Courage becomes a determinant once we count the cost and see that it's great. Meyer's first inkling came when "talking about my ideas to people at Cambridge High Table settings, and getting that sudden social pall." But the cost was and is more than conversational ease: San Francisco State University in 1992 expelled a professor, Dean Kenyon, who espoused ID, and other job losses have come since. Meyer and other ID proponents saw "that this would be very controversial. One of the things that emboldened all of us who were in the early days of this movement was meeting each other. In 1993 we had a little private conference [with] 10 or 12 very sharp, mostly younger scientists going through top-of-the-world programs in their respective fields who were all skeptical. I think the congealing of this group gave everyone the sense that this was going to be an exciting adventure: Let's rumble."

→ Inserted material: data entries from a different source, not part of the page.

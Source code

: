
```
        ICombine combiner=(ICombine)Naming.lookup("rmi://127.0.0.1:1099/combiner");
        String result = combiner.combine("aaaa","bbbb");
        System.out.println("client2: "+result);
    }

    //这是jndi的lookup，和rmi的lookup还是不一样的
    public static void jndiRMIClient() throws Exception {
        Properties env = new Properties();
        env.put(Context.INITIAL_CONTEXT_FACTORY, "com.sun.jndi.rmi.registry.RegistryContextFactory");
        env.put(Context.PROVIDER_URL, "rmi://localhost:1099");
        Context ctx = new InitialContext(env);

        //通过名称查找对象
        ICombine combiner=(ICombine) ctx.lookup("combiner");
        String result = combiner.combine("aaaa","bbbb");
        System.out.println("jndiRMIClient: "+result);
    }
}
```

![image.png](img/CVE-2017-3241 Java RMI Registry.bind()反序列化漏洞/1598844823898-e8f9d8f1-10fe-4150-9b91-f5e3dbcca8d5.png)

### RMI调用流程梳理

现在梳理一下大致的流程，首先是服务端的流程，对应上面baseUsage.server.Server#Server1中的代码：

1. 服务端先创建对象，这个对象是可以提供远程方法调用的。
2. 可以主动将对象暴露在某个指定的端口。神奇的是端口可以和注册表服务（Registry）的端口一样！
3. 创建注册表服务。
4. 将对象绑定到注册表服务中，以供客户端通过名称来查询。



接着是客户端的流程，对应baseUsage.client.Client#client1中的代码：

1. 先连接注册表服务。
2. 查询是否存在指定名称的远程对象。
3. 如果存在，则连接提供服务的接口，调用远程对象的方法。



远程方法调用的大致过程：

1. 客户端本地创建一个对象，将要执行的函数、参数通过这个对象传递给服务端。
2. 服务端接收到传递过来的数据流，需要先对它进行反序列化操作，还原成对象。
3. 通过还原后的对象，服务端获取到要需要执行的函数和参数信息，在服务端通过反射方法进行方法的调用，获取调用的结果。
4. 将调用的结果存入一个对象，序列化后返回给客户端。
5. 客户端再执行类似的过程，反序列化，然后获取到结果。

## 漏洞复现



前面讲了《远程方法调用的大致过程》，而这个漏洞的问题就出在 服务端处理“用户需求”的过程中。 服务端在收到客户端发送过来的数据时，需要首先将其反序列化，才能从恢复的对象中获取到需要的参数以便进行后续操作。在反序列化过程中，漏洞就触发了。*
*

Meyer taught from 1990 to 2002 at his alma mater, Whitworth. Then he and his family moved to Seattle and full-time work at the Center for Science and Culture, which he had planted in 1996 following "an electric conversation" with famed free market economics writer George Gilder, a Discovery Institute leader. Gilder understands that the creative ingenuity of the human mind, and not material stuff by itself, leads to wealth creation. Similarly, biological functions arise from information in DNA, which points to a designing mind. Our computer age knowledge of the role of information technology helps us to grasp what Darwin did not: That matter does not matter unless someone or Someone precisely arranges it.

Many who enter the courage stage at first think that the war in which they find themselves will end in a few years. There comes a time in many lives, though, when a hard realization sinks in: It will not be over in my lifetime. That's when some give in while others proceed to the perseverance stage. That's where Meyer is: Signature in the Cell ends with a long list of testable predictions concerning the direction of science over the next several decades. Meyer predicts that further study will reveal the importance of "junk DNA" and the reasons for what seem to be "poorly designed" structures: They will reveal either a hidden functional logic or evidence of decay from originally good designs.